- [THE RECORDS]

******

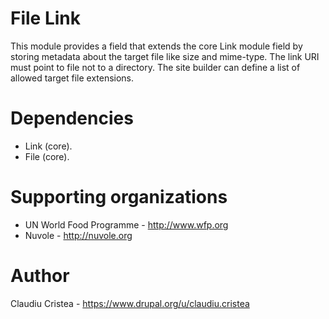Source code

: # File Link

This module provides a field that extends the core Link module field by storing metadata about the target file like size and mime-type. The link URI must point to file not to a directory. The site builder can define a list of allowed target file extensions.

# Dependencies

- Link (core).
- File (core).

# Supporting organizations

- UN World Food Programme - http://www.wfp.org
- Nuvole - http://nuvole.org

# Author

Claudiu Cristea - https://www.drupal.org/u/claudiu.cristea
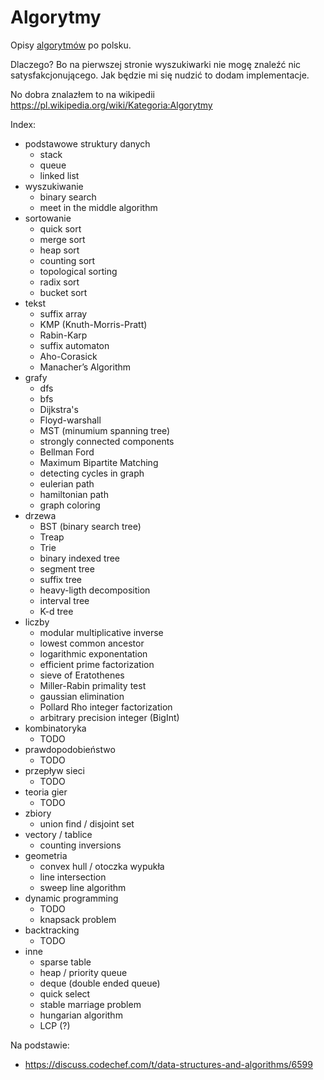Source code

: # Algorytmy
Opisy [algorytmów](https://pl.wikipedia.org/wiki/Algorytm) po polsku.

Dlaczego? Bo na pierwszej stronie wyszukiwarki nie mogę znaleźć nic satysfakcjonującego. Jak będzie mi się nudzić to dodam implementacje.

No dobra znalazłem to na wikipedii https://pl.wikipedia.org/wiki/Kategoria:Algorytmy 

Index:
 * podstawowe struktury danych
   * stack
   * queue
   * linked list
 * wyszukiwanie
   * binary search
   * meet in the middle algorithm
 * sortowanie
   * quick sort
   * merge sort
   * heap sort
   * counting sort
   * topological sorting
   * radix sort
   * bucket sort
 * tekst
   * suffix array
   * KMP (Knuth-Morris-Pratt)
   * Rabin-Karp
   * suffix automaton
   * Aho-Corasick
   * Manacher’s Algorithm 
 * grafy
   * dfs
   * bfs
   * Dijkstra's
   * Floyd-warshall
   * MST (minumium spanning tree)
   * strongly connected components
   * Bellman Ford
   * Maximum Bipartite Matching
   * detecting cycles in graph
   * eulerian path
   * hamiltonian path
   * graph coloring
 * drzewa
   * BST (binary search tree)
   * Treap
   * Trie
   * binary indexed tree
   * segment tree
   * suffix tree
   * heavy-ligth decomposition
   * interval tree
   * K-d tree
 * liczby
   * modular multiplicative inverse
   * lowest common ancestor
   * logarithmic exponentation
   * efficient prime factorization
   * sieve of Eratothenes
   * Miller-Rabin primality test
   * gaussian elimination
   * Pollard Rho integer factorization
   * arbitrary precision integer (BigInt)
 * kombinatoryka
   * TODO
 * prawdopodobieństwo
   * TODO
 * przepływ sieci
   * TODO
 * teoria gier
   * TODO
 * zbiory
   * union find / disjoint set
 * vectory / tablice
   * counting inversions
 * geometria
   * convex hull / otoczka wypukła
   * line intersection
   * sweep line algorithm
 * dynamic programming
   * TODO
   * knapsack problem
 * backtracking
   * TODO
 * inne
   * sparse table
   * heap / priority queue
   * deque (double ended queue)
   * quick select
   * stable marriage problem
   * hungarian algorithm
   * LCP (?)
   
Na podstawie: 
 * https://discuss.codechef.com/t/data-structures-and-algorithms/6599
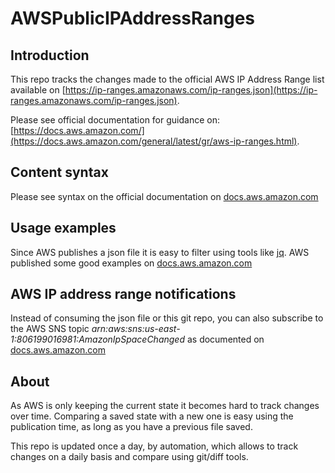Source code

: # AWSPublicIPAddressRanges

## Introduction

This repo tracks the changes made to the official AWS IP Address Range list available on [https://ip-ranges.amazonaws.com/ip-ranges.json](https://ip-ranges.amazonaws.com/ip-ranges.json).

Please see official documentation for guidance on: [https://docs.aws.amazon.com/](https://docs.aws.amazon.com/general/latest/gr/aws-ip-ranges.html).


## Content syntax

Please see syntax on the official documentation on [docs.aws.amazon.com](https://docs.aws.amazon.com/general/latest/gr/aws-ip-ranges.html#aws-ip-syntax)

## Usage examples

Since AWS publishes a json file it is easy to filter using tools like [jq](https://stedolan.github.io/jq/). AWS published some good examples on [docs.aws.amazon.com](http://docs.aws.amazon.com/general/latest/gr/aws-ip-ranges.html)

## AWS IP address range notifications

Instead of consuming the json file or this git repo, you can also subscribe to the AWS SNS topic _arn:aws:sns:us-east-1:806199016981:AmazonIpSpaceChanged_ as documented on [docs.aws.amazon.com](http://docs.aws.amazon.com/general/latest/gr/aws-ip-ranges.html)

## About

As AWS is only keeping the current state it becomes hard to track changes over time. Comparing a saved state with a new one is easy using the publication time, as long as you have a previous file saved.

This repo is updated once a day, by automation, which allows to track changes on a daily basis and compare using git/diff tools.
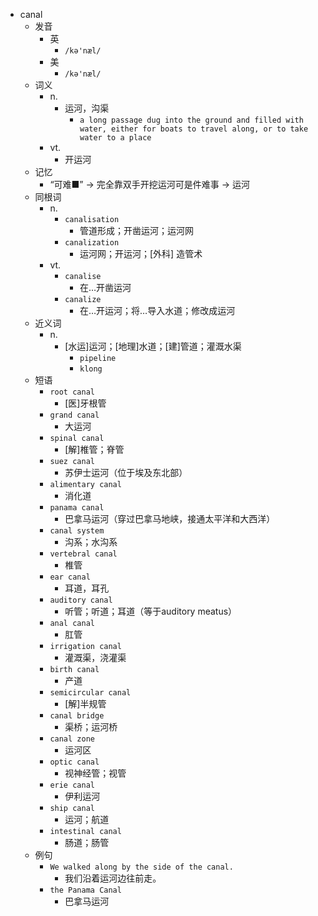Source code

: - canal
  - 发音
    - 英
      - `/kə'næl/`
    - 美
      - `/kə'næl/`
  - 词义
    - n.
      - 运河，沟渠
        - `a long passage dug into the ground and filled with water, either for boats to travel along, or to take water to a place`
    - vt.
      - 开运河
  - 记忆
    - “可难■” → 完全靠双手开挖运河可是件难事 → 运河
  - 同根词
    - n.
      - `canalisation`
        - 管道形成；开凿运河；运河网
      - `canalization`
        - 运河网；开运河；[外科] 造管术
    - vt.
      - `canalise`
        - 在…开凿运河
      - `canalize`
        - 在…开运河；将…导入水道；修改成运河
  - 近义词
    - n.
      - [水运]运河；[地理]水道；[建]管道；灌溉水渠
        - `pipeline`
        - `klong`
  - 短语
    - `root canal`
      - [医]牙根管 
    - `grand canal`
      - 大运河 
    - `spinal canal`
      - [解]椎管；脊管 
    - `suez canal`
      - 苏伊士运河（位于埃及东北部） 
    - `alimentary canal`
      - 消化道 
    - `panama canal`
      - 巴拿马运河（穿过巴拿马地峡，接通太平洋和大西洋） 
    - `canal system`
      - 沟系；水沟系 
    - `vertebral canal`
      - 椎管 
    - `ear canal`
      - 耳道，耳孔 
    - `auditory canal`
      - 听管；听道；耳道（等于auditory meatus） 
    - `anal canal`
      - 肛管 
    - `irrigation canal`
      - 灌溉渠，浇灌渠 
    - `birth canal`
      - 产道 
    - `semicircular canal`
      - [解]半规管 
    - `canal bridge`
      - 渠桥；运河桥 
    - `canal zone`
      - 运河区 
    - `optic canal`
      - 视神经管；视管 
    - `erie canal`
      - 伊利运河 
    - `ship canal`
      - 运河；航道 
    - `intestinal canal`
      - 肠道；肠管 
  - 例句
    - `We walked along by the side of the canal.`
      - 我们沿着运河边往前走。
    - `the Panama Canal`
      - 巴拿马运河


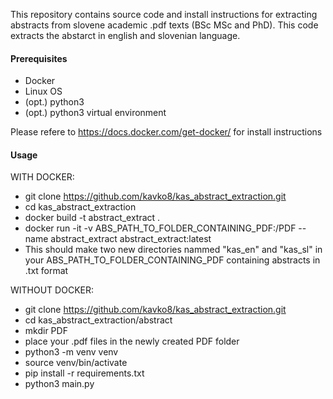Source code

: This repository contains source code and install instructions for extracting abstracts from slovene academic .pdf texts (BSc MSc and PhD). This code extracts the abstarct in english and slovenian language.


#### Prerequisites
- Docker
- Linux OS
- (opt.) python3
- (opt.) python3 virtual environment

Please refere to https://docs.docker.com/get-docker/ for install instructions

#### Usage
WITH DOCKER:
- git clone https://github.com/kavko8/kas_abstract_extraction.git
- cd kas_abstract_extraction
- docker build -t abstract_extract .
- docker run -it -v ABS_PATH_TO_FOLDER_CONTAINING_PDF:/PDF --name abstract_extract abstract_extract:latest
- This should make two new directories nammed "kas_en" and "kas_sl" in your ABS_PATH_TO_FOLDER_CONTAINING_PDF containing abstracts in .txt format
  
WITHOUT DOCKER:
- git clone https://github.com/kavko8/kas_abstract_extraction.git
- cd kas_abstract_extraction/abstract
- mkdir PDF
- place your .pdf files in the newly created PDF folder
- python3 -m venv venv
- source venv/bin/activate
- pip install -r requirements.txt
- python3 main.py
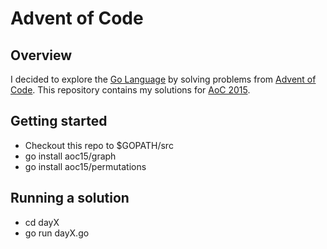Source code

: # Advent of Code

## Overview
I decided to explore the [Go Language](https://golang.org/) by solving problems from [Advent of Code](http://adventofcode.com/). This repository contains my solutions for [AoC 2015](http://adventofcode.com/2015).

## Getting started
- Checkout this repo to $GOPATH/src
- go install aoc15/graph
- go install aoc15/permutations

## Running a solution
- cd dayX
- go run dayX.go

******

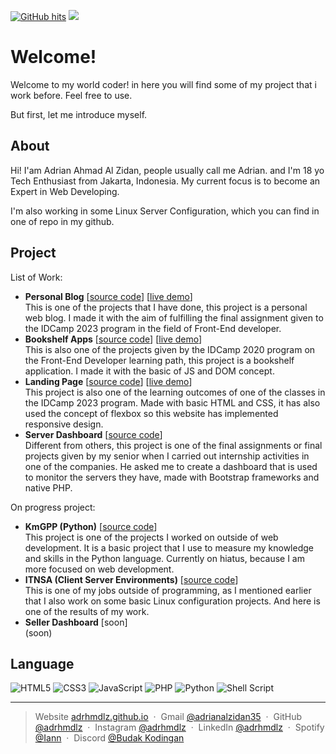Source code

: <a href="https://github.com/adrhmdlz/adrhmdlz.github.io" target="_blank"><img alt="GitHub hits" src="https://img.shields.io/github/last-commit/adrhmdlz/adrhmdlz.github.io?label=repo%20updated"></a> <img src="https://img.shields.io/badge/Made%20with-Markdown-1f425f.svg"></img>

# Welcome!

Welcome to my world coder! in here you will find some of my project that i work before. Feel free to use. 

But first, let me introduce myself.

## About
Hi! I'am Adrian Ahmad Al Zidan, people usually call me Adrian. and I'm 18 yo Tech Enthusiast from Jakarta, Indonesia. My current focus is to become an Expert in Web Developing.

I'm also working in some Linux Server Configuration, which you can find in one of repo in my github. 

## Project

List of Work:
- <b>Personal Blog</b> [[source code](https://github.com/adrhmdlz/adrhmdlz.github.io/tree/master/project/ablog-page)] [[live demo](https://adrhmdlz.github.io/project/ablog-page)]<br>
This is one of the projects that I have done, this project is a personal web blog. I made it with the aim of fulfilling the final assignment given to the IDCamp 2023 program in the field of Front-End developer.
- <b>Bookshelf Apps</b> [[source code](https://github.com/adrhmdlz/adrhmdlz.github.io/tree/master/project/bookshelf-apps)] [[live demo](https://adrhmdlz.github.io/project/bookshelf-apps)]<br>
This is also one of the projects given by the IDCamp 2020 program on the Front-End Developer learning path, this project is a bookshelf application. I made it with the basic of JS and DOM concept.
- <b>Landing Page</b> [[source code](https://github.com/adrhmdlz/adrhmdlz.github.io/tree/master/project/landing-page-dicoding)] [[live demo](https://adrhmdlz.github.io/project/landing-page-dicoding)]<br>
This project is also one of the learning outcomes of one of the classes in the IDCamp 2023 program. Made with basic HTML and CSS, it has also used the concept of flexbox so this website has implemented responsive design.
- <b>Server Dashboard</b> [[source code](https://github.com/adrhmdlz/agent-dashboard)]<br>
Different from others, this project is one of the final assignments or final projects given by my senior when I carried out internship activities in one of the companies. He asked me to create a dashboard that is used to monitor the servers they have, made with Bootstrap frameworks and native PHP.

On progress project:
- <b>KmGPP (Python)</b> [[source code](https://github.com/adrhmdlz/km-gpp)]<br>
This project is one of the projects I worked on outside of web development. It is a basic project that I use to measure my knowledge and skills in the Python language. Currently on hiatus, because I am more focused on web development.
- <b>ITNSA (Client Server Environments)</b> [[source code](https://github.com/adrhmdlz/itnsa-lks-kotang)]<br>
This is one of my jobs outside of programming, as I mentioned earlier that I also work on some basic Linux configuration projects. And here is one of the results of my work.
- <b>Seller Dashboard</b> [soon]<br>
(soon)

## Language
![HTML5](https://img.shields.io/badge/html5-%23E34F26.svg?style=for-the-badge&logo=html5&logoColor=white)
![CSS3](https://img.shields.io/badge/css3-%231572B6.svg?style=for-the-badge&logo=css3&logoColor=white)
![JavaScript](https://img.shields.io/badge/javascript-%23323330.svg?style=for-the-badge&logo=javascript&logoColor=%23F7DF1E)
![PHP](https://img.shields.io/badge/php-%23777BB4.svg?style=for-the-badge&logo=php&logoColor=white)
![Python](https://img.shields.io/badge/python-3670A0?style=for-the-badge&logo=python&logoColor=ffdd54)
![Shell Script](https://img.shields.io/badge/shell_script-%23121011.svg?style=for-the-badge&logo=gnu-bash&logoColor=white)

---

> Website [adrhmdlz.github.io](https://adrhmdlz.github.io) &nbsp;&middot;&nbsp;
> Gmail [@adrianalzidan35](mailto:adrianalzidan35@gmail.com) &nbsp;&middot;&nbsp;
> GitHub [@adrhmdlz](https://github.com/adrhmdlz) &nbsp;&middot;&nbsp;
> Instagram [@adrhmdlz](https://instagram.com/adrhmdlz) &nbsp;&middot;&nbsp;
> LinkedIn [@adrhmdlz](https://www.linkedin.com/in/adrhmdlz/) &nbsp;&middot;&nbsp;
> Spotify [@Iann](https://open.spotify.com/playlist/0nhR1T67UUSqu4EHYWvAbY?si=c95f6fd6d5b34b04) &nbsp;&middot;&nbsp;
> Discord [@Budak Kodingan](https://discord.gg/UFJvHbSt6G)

******

- [WORK INSTRUCTIONS]
Scan the preceding listing for the string "concept" and copy every line where it occurs.

- [OUTPUT]
This is also one of the projects given by the IDCamp 2020 program on the Front-End Developer learning path, this project is a bookshelf application. I made it with the basic of JS and DOM concept.
This project is also one of the learning outcomes of one of the classes in the IDCamp 2023 program. Made with basic HTML and CSS, it has also used the concept of flexbox so this website has implemented responsive design.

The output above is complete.